Я поняла, что вцепилась зубами в его плечо, лишь когда он рывком меня оторвал. Развернул от себя, вошел сзади и просто продолжил — это нельзя было назвать «занятием любовью», мужчина меня трахал, объезжал, обуздывал, наказывал или доказывал. Не мне, возможно. Себе. И уже во второй раз уловил, что я близка к оргазму, потому внезапно отстранился, насладился недовольным стоном. Почти издевательски начал отходить к кровати, а я, как наркоман за дозой, тянулась за ним. Упал на кровать расслабленно, легко, ожидающе.

— Итак, клятва больше не перекрывает фон, — констатировал совсем спокойно. — Богиня смогла ее отменить? Она мудра — угадала самое главное твое желание. И за какую же услугу, Кать? И почему ты вернулась, раз могла не возвращаться?

Я не была способна отвечать. С трудом осознавала, что эта пытка намеренная — я не смогу сосредоточиться в таком возбуждении, пока не испытаю разрядки. И отвечать не могла — даже с мыслями собраться, не то что со словами. Устроилась сверху, приподнялась и со стоном облегчения сама начала насаживаться на возбужденный орган. Ринс не останавливал — наоборот, протянул руку и сжал грудь, будто поощряя. И снова — стоило мне только напрячься от первого накатывающего спазма — подхватил под ягодицы и перевернул на спину. Дышал и сам тяжело, но зачем-то мучил нас обоих. Мстил за то, что соврала? Добавлял дозу к ненависти или страсти, когда они стали так похожи друг на друга?
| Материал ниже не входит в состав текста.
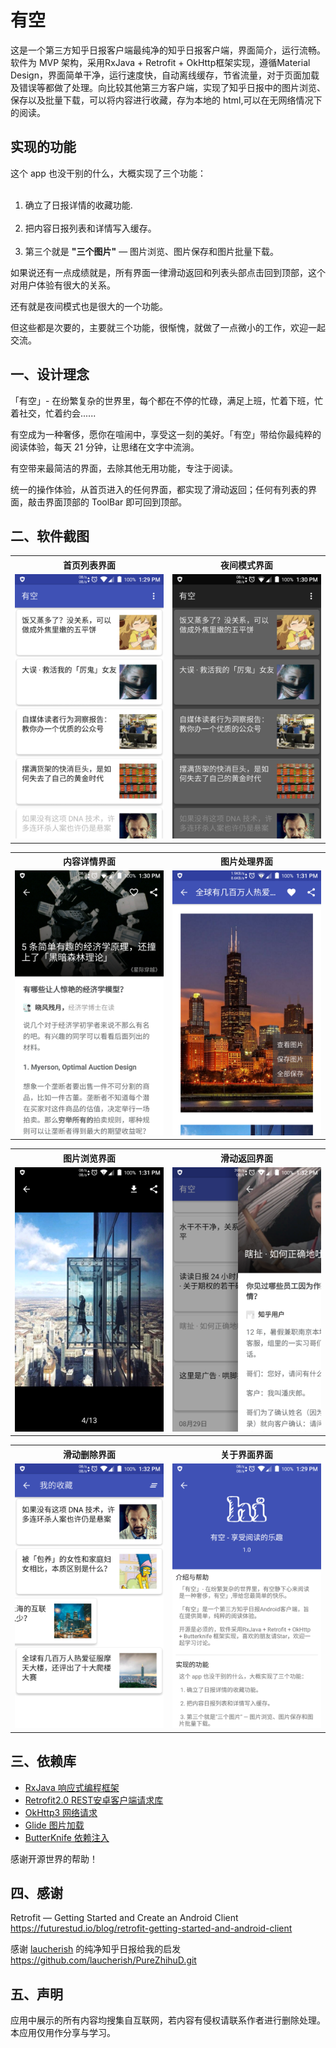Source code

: # 有空
这是一个第三方知乎日报客户端最纯净的知乎日报客户端，界面简介，运行流畅。<br>
软件为 MVP 架构，采用RxJava + Retrofit + OkHttp框架实现，遵循Material Design，界面简单干净，运行速度快，自动离线缓存，节省流量，对于页面加载及错误等都做了处理。向比较其他第三方客户端，实现了知乎日报中的图片浏览、保存以及批量下载，可以将内容进行收藏，存为本地的 html,可以在无网络情况下的阅读。




## 实现的功能
这个 app 也没干别的什么，大概实现了三个功能：<br><br>
1. 确立了日报详情的收藏功能.<br><br>
2. 把内容日报列表和详情写入缓存。<br><br>
3.  第三个就是 **"三个图片"** — 图片浏览、图片保存和图片批量下载。<br>

如果说还有一点成绩就是，所有界面一律滑动返回和列表头部点击回到顶部，这个对用户体验有很大的关系。

还有就是夜间模式也是很大的一个功能。

但这些都是次要的，主要就三个功能，很惭愧，就做了一点微小的工作，欢迎一起交流。

## 一、设计理念
「有空」- 在纷繁复杂的世界里，每个都在不停的忙碌，满足上班，忙着下班，忙着社交，忙着约会......

有空成为一种奢侈，愿你在喧闹中，享受这一刻的美好。「有空」带给你最纯粹的阅读体验，每天 21 分钟，让思绪在文字中流淌。

有空带来最简洁的界面，去除其他无用功能，专注于阅读。

统一的操作体验，从首页进入的任何界面，都实现了滑动返回；任何有列表的界面，敲击界面顶部的 ToolBar 即可回到顶部。


## 二、软件截图


<table>
<tr>
<th>首页列表界面</th>
<th>夜间模式界面</th>
</tr>
<tr>
<td><img src="./screenshot/home.png" title="首页列表"></td>
<td><img src="./screenshot/night_mode.png" title="夜间模式"></td>
</tr>
</table>

<table>
<tr>
<th>内容详情界面</th>
<th>图片处理界面</th>
</tr>
<tr>
<td><img src="./screenshot/detail.png" title="日报详情"></td>
<td><img src="./screenshot/picture.png" title="图片处理"></td>
</tr>
</table>

<table>
<tr>
<th>图片浏览界面</th>
<th>滑动返回界面</th>
</tr>
<tr>
<td><img src="./screenshot/picture_view.png" title="图片浏览"></td>
<td><img src="./screenshot/swipe_back.png" title="滑动返回"></td>
</tr>
</table>

<table>
<tr>
<th>滑动删除界面</th>
<th>关于界面界面</th>
</tr>
<tr>
<td><img src="./screenshot/delete.png" title="滑动删除"></td>
<td><img src="./screenshot/about.png" title="关于界面"></td>
</tr>
</table>



## 三、依赖库
* [RxJava 响应式编程框架](https://github.com/ReactiveX/RxJava)
* [Retrofit2.0 REST安卓客户端请求库](https://github.com/square/retrofit)
* [OkHttp3 网络请求](https://github.com/square/okhttp)
* [Glide 图片加载](https://github.com/bumptech/glide)
* [ButterKnife 依赖注入](https://github.com/JakeWharton/butterknife) 

感谢开源世界的帮助！
## 四、感谢
Retrofit — Getting Started and Create an Android Client
<br>https://futurestud.io/blog/retrofit-getting-started-and-android-client</br>

感谢 [laucherish](https://github.com/laucherish) 的纯净知乎日报给我的启发
<br>https://github.com/laucherish/PureZhihuD.git</br>



## 五、声明
应用中展示的所有内容均搜集自互联网，若内容有侵权请联系作者进行删除处理。本应用仅用作分享与学习。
Он понял, что теперь я испытаю оргазм от почти любого продолжения — у меня вся кожа превратилась в сухой пергамент, реагирующий даже на дыхание, а внутри все скрутилось в предвкушении. Потому отстранился, однако все-таки позволил мне целовать его шею, прикусывать кожу, спускаться ниже, касаться языком темных сосков. Я злилась и подсознательно хотела еще большего продолжения этой муки — она сама по себе была равна наивысшему удовольствию, но растянутая во времени делала с сознанием что-то немыслимое. Это была война, противоборство, в котором меня побеждали — и с ума сводили как раз эти поражения.